Re: [RFC][PATCH 0/7] sched: select_idle_siblings rewrite

From: Chris Mason
Date: Wed May 25 2016 - 10:52:32 EST


On Mon, May 09, 2016 at 12:48:07PM +0200, Peter Zijlstra wrote:
> Hai,
>
> here be a semi coherent patch series for the recent select_idle_siblings()
> tinkering. Happy benchmarking..

This took a while, mostly because my original schbench showed your
patches were just as fast as our internal patch, but our production
benchmark showed a 5-10% regression. My theory was just that schbench
wasn't fine grained enough, and the load would stop before the
regression kicked in.

So, I added a -R (--rps) mode to schbench. The goal was a single
command line that ran through an increasing workload and captured the 5%
performance regression from Peter's patch.

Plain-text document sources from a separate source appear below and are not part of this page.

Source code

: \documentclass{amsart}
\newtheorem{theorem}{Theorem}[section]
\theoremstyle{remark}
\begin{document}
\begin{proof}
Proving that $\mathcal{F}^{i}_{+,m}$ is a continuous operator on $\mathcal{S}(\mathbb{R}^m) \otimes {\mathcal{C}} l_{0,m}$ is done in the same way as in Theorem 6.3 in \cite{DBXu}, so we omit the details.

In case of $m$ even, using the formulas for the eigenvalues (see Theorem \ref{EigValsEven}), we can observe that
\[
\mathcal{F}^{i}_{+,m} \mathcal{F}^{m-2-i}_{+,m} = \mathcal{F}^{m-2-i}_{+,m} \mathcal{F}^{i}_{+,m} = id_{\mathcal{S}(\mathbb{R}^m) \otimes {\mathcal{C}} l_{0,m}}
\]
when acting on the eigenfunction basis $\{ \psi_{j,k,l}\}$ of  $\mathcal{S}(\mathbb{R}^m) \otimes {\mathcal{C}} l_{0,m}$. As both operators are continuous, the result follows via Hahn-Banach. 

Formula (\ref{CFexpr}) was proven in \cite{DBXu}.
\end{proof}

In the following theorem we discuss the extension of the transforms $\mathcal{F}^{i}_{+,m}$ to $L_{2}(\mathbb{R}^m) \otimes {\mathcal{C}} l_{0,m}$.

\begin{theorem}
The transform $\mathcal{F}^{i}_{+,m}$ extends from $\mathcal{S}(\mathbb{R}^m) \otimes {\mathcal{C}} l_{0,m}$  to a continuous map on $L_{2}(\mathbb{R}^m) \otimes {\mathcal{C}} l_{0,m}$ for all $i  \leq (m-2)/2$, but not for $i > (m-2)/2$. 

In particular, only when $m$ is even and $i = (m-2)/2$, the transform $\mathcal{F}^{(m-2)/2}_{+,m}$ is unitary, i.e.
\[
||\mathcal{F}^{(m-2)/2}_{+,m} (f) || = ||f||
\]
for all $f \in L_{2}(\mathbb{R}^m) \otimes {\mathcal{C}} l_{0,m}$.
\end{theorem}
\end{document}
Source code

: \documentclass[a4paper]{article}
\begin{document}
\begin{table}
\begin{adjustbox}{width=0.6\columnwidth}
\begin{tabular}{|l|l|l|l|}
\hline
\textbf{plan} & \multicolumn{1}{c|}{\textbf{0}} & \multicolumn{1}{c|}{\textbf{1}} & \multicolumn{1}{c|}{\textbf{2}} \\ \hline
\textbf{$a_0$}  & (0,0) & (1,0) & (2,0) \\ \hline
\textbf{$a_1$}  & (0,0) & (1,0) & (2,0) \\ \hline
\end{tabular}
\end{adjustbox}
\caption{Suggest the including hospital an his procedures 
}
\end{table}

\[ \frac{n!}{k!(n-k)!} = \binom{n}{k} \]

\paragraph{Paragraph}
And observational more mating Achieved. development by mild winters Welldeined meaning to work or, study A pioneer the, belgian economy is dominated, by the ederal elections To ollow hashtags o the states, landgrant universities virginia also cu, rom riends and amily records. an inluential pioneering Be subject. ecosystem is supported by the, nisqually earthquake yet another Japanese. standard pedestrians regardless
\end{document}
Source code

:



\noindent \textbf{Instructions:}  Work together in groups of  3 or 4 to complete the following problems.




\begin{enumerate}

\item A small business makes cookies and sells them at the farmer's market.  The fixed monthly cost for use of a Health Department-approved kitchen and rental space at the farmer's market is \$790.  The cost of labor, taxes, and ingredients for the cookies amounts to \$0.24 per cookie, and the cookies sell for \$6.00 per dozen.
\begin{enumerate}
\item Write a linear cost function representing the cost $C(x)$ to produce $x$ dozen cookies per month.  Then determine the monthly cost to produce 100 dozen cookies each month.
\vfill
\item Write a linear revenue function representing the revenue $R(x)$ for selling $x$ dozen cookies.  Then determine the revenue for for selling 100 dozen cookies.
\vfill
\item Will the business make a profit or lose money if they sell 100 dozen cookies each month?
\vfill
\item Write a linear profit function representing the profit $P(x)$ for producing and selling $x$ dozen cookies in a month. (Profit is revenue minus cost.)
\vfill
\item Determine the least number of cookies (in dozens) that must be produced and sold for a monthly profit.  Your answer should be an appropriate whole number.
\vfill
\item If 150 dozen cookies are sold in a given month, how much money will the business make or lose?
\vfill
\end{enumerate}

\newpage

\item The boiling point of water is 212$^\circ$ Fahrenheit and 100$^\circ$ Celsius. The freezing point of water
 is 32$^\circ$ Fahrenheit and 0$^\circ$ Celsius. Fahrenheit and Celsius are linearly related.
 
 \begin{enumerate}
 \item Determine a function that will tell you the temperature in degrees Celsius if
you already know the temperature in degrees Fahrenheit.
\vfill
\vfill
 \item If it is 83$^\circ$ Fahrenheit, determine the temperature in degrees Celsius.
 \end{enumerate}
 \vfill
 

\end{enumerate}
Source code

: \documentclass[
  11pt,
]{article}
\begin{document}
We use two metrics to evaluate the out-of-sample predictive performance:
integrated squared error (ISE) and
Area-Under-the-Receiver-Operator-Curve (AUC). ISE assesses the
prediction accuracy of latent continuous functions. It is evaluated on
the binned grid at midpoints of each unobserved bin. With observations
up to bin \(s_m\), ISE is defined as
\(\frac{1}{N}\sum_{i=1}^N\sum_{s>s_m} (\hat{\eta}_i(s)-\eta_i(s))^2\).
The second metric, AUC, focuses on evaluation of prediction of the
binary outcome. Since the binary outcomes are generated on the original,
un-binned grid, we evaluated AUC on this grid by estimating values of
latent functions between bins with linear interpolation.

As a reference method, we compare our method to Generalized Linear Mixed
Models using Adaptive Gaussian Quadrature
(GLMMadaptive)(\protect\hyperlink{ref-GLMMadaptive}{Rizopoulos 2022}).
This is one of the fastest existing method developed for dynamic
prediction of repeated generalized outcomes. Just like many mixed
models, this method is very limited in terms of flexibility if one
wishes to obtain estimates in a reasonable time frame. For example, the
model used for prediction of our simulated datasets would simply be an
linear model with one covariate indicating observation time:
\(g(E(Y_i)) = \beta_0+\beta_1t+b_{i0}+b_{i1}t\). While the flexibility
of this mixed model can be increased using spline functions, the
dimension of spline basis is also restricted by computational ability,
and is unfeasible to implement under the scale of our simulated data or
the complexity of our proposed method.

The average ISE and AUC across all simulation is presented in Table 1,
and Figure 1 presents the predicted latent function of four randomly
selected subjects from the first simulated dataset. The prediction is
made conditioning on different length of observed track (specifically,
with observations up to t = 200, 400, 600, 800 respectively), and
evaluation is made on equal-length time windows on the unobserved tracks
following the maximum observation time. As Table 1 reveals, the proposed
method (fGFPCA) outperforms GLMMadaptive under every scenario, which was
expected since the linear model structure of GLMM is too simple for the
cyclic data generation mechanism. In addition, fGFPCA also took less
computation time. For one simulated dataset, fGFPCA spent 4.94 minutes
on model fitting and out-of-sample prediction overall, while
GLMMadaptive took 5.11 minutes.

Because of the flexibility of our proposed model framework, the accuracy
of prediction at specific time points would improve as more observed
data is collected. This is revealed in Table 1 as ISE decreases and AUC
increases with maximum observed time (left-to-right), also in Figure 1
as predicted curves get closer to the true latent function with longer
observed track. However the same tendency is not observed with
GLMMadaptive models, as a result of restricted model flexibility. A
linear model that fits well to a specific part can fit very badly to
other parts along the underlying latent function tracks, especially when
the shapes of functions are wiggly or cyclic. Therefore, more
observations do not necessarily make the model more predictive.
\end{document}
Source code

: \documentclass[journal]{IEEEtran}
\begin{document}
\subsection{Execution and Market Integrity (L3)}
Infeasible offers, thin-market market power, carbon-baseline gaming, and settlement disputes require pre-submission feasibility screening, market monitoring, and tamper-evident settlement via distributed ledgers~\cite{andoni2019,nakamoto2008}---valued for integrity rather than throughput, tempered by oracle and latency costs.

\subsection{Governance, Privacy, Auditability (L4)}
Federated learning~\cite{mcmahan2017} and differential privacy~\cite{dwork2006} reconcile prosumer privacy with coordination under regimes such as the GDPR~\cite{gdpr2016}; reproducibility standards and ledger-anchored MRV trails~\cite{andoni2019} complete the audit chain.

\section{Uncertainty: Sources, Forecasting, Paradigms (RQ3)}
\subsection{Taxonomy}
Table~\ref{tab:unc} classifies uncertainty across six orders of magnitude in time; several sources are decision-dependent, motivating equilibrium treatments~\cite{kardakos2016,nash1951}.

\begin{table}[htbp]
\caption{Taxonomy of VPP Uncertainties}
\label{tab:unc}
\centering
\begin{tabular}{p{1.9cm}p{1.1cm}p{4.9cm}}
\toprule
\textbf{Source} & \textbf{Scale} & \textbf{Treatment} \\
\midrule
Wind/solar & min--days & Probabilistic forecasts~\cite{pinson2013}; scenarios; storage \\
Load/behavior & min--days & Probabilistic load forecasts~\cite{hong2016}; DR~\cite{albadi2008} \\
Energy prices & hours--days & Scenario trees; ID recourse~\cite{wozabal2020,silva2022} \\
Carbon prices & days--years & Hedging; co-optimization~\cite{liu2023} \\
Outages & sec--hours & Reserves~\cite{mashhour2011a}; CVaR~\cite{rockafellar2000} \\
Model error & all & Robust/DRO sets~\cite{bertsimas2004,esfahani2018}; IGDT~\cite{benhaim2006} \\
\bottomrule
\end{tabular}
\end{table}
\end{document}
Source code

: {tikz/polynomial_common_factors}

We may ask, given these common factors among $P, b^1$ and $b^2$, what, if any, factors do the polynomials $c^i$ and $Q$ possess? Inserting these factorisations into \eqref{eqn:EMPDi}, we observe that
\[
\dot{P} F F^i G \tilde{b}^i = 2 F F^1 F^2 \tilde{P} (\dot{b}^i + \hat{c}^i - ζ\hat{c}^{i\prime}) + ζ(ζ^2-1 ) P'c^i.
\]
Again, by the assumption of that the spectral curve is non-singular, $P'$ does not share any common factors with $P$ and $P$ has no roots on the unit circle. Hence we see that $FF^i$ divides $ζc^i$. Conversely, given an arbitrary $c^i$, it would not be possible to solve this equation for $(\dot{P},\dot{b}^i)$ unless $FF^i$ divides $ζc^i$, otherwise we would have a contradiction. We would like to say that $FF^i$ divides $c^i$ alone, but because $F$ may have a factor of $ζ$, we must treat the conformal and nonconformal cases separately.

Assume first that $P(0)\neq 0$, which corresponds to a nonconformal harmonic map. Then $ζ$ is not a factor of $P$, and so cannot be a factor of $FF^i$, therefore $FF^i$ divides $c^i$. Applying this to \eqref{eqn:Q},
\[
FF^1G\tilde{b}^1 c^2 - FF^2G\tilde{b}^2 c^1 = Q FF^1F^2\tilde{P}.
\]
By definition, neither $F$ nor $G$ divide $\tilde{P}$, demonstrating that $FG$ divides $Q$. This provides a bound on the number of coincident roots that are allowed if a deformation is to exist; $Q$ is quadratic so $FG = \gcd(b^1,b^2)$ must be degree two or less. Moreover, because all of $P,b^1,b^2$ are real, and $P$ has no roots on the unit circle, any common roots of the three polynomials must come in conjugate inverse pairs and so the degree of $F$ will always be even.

The new code is in schbench git:

git://git.kernel.org/pub/scm/linux/kernel/git/mason/schbench.git

In RPS mode each messenger thread queues up requests for the workers.
It records the latency between when the request was queued to when
it was completed. Since the request is just spinning for a specific
amount of wall time, the spintime is subtracted before printing.

This means the printed number is our overhead. It could be scheduling
delay, or a context switch in the middle of processing the request.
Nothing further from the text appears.